Tadashi should've known better than to think such a delightful evening could last. Usually, he had the clarity to hide Tsukki's gifts before he entered the village. Usually, he knew to take the backroads and not let anyone see him leave the forest. Usually, Tadashi wasn't a massive idiot. Usually.

So enamored was he, with Tsukki's well thought out gifts, with Tsukki's face so close to his, that Tadashi completely forgot that he and Tsukki were never supposed to know each other. A simple mistake, really. A simple mistake that had the misfortune of sending Tadashi's meticulously crafted narrative crashing down around him. Love had made him careless in a time where caution was most needed.

Everyone saw everything. The entire village, they saw him. They saw Tadashi exit the forest, well past nightfall, with a stupidly smitten smile on his face and a fine ribbon in his hair. He could've tried to craft an excuse about a secret lover from another town, but the craftsmanship was too fine to be of human make. Really, what other assumptions could people make?

It only took a few days for the gossip to spread, but the fallout afterward was horrendous. Everyone and their mothers had a different story about what Tadashi had been up to. The fine details, all made up by the town gossips, varied widely, but the broad strokes were still there. The general story went as follows.

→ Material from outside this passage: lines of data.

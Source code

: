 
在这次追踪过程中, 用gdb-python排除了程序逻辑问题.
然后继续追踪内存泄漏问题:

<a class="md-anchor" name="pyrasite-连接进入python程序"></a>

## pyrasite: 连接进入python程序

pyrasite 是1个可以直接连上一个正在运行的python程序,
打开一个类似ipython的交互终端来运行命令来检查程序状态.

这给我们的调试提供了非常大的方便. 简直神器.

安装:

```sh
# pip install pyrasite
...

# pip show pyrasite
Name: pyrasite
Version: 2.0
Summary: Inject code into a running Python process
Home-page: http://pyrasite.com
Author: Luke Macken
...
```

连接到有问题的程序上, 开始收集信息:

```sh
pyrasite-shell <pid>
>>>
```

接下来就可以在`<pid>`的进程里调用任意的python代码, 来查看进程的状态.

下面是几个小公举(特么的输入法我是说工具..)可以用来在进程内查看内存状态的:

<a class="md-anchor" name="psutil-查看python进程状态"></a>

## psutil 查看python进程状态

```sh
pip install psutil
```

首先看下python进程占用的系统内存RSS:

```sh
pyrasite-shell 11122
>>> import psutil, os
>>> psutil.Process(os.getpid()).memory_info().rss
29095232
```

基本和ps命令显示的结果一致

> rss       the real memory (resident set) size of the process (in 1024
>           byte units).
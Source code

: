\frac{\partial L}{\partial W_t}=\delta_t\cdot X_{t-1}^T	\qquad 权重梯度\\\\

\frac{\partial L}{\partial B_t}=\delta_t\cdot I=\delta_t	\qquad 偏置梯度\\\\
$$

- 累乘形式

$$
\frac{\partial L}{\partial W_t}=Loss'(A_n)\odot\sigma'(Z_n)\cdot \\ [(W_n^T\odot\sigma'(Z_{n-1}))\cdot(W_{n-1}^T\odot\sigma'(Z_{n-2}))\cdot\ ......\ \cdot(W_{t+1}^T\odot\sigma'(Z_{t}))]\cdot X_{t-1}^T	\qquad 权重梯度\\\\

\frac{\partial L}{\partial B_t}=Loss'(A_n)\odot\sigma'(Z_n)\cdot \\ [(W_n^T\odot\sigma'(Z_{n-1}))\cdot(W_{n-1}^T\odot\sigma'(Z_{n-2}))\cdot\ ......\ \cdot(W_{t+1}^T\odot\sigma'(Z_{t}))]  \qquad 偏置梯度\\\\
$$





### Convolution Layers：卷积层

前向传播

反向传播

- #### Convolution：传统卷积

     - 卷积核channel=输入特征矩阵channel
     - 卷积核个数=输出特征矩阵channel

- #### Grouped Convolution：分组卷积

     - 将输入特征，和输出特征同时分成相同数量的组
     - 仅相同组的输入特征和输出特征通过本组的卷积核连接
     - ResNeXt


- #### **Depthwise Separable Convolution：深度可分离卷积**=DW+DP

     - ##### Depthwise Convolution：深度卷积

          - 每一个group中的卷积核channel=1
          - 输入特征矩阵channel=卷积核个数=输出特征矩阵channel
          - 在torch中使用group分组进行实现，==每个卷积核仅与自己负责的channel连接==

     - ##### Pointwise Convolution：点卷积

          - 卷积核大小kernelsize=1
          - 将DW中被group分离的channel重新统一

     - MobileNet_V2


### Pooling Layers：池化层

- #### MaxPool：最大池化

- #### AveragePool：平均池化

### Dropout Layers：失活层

Tadashi had been out late searching for herbs in the forest months before (wrong) and had stumbled across a beautiful woman (also wrong). This woman had offered to show Tadashi the herbs in exchange for a kiss (what?), and he had obliged. What resulted was a summer fling with a Kitsune, who would help Tadashi and gift him things for affection (Who thought of this?). The story had changed from Tadashi walking out of the forest to him stumbling out, disoriented, and heartbroken by a faerie that wanted to consume his soul. The whole thing was ridiculous and borderline amusing.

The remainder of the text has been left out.